= THE TASK =
For this exercise, reproduce the entries below exactly, but only from the line containing "- 닉네임은 알파벳 소문자와" through the line containing "#### 입출력 예 #2", both included.
* * * *
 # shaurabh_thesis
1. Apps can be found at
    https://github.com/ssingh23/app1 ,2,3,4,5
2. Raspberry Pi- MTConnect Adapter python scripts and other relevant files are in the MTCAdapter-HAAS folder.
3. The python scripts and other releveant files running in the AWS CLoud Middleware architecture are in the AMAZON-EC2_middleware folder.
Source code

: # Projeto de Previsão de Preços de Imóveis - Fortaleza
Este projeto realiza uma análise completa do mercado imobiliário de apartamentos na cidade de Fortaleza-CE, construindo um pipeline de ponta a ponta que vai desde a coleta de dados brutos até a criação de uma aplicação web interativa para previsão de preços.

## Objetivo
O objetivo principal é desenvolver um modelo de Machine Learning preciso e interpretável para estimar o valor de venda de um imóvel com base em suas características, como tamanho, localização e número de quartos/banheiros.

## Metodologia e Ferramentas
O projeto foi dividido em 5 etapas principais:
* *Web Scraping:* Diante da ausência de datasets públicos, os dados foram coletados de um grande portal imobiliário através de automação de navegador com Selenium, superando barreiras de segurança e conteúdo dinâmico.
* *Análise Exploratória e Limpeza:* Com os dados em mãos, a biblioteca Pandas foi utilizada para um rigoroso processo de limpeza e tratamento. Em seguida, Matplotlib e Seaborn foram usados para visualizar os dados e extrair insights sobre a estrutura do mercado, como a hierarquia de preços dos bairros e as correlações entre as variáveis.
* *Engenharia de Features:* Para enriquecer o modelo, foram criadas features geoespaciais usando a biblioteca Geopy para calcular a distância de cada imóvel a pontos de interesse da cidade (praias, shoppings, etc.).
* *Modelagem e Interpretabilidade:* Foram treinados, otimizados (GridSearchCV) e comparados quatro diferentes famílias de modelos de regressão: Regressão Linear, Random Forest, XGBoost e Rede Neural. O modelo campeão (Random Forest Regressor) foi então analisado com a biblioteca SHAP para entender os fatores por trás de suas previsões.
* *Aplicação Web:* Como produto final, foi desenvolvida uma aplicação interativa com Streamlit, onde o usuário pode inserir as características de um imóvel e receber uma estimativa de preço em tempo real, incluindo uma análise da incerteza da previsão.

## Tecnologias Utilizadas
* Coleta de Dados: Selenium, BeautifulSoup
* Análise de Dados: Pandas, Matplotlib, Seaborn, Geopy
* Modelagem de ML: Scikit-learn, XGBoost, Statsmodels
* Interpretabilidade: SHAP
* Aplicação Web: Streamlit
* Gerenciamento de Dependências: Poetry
* * * *
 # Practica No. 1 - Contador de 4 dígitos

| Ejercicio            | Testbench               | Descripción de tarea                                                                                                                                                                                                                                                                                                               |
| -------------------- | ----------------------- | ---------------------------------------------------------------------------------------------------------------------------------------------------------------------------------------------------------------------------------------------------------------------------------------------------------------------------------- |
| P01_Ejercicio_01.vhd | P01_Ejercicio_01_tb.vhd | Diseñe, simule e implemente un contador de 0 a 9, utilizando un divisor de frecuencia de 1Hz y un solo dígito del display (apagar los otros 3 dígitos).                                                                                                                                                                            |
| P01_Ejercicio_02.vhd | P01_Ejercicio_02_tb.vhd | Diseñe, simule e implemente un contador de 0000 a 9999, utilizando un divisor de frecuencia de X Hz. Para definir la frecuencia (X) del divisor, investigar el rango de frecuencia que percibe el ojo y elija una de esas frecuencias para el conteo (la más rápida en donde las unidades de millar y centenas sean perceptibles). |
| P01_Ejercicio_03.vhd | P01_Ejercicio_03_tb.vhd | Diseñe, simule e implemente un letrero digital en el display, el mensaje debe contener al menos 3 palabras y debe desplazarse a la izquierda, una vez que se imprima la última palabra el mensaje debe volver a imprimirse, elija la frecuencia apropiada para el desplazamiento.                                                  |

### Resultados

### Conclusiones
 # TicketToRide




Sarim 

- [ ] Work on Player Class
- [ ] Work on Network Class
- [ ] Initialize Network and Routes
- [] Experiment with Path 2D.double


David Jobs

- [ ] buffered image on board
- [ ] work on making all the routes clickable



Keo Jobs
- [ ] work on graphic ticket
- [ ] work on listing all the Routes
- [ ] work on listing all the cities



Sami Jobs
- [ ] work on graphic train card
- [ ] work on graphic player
* * * *
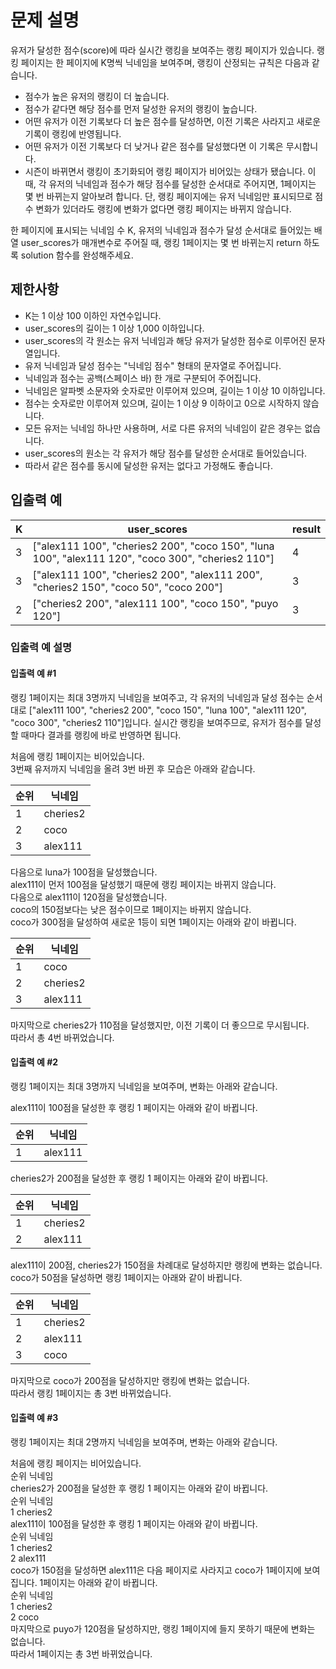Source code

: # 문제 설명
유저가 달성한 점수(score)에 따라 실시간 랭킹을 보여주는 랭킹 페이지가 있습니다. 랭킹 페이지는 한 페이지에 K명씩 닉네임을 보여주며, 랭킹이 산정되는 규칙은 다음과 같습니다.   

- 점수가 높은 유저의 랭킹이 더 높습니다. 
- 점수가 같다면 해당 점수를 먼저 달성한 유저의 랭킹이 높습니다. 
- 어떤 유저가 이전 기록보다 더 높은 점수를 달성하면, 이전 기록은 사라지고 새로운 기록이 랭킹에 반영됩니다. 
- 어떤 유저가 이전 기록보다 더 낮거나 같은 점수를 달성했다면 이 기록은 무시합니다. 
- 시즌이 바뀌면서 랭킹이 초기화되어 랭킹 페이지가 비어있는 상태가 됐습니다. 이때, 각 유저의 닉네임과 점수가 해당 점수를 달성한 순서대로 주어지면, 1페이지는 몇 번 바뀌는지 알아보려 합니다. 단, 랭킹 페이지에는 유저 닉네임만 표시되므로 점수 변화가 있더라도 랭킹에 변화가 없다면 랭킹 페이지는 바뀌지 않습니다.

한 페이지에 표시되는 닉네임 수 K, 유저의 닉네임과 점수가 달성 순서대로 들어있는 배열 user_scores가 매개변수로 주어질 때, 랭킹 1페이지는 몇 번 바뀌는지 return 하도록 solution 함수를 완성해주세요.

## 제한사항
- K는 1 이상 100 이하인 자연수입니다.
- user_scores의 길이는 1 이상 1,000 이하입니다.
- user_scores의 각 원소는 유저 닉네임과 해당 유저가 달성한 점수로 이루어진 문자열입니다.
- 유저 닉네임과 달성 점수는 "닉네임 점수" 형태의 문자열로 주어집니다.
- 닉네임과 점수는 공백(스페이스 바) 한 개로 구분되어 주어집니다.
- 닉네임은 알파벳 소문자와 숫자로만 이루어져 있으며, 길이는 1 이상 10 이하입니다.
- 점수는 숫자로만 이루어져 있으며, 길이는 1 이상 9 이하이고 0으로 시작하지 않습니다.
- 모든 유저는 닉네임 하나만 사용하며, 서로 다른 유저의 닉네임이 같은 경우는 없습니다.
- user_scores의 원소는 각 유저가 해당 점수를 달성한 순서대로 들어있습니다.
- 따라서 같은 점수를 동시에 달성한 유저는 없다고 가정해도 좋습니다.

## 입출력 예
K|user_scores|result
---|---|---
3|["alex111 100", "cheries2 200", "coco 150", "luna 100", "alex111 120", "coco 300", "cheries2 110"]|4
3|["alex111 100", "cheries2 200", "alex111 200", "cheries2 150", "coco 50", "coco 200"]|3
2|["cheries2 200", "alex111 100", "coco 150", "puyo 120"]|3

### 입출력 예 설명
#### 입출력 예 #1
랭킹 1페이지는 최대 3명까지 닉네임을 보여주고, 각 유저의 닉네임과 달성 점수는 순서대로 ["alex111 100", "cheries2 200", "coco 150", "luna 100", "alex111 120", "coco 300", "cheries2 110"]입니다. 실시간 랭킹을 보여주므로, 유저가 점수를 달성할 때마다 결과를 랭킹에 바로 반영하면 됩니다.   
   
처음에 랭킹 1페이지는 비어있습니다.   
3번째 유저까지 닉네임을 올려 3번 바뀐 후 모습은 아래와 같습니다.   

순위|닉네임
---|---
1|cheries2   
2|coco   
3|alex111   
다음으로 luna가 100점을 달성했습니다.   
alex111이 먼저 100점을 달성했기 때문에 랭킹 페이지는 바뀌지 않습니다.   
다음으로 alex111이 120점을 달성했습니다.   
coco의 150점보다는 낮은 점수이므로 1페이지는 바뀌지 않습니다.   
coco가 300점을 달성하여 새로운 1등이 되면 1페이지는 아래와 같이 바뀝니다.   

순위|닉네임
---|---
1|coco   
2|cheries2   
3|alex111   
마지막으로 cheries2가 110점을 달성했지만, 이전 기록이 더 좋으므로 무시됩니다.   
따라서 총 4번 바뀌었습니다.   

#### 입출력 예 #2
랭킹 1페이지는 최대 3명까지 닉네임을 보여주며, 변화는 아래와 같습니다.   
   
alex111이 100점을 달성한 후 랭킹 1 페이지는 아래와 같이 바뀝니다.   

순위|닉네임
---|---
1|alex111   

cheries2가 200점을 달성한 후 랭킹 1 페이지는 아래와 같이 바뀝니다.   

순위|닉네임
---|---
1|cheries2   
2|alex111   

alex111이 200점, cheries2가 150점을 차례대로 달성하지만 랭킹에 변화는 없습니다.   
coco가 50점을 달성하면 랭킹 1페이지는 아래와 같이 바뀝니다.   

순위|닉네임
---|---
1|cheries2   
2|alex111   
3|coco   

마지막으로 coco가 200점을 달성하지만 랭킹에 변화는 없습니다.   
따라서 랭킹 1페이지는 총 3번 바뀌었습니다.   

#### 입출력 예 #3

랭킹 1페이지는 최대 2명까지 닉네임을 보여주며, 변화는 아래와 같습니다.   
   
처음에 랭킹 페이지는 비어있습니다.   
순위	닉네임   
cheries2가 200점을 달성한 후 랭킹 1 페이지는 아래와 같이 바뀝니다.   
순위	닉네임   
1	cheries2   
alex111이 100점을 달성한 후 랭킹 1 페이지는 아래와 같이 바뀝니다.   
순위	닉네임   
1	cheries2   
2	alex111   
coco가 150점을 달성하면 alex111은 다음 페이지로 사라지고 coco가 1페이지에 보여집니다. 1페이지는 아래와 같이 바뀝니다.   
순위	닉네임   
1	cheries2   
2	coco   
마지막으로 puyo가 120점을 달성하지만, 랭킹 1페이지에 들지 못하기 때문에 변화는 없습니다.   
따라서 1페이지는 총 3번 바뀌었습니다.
* * * *
= RESPONSE TO THE EXERCISE =
- 닉네임은 알파벳 소문자와 숫자로만 이루어져 있으며, 길이는 1 이상 10 이하입니다.
- 점수는 숫자로만 이루어져 있으며, 길이는 1 이상 9 이하이고 0으로 시작하지 않습니다.
- 모든 유저는 닉네임 하나만 사용하며, 서로 다른 유저의 닉네임이 같은 경우는 없습니다.
- user_scores의 원소는 각 유저가 해당 점수를 달성한 순서대로 들어있습니다.
- 따라서 같은 점수를 동시에 달성한 유저는 없다고 가정해도 좋습니다.

## 입출력 예
K|user_scores|result
---|---|---
3|["alex111 100", "cheries2 200", "coco 150", "luna 100", "alex111 120", "coco 300", "cheries2 110"]|4
3|["alex111 100", "cheries2 200", "alex111 200", "cheries2 150", "coco 50", "coco 200"]|3
2|["cheries2 200", "alex111 100", "coco 150", "puyo 120"]|3

### 입출력 예 설명
#### 입출력 예 #1
랭킹 1페이지는 최대 3명까지 닉네임을 보여주고, 각 유저의 닉네임과 달성 점수는 순서대로 ["alex111 100", "cheries2 200", "coco 150", "luna 100", "alex111 120", "coco 300", "cheries2 110"]입니다. 실시간 랭킹을 보여주므로, 유저가 점수를 달성할 때마다 결과를 랭킹에 바로 반영하면 됩니다.   
   
처음에 랭킹 1페이지는 비어있습니다.   
3번째 유저까지 닉네임을 올려 3번 바뀐 후 모습은 아래와 같습니다.   

순위|닉네임
---|---
1|cheries2   
2|coco   
3|alex111   
다음으로 luna가 100점을 달성했습니다.   
alex111이 먼저 100점을 달성했기 때문에 랭킹 페이지는 바뀌지 않습니다.   
다음으로 alex111이 120점을 달성했습니다.   
coco의 150점보다는 낮은 점수이므로 1페이지는 바뀌지 않습니다.   
coco가 300점을 달성하여 새로운 1등이 되면 1페이지는 아래와 같이 바뀝니다.   

순위|닉네임
---|---
1|coco   
2|cheries2   
3|alex111   
마지막으로 cheries2가 110점을 달성했지만, 이전 기록이 더 좋으므로 무시됩니다.   
따라서 총 4번 바뀌었습니다.   

#### 입출력 예 #2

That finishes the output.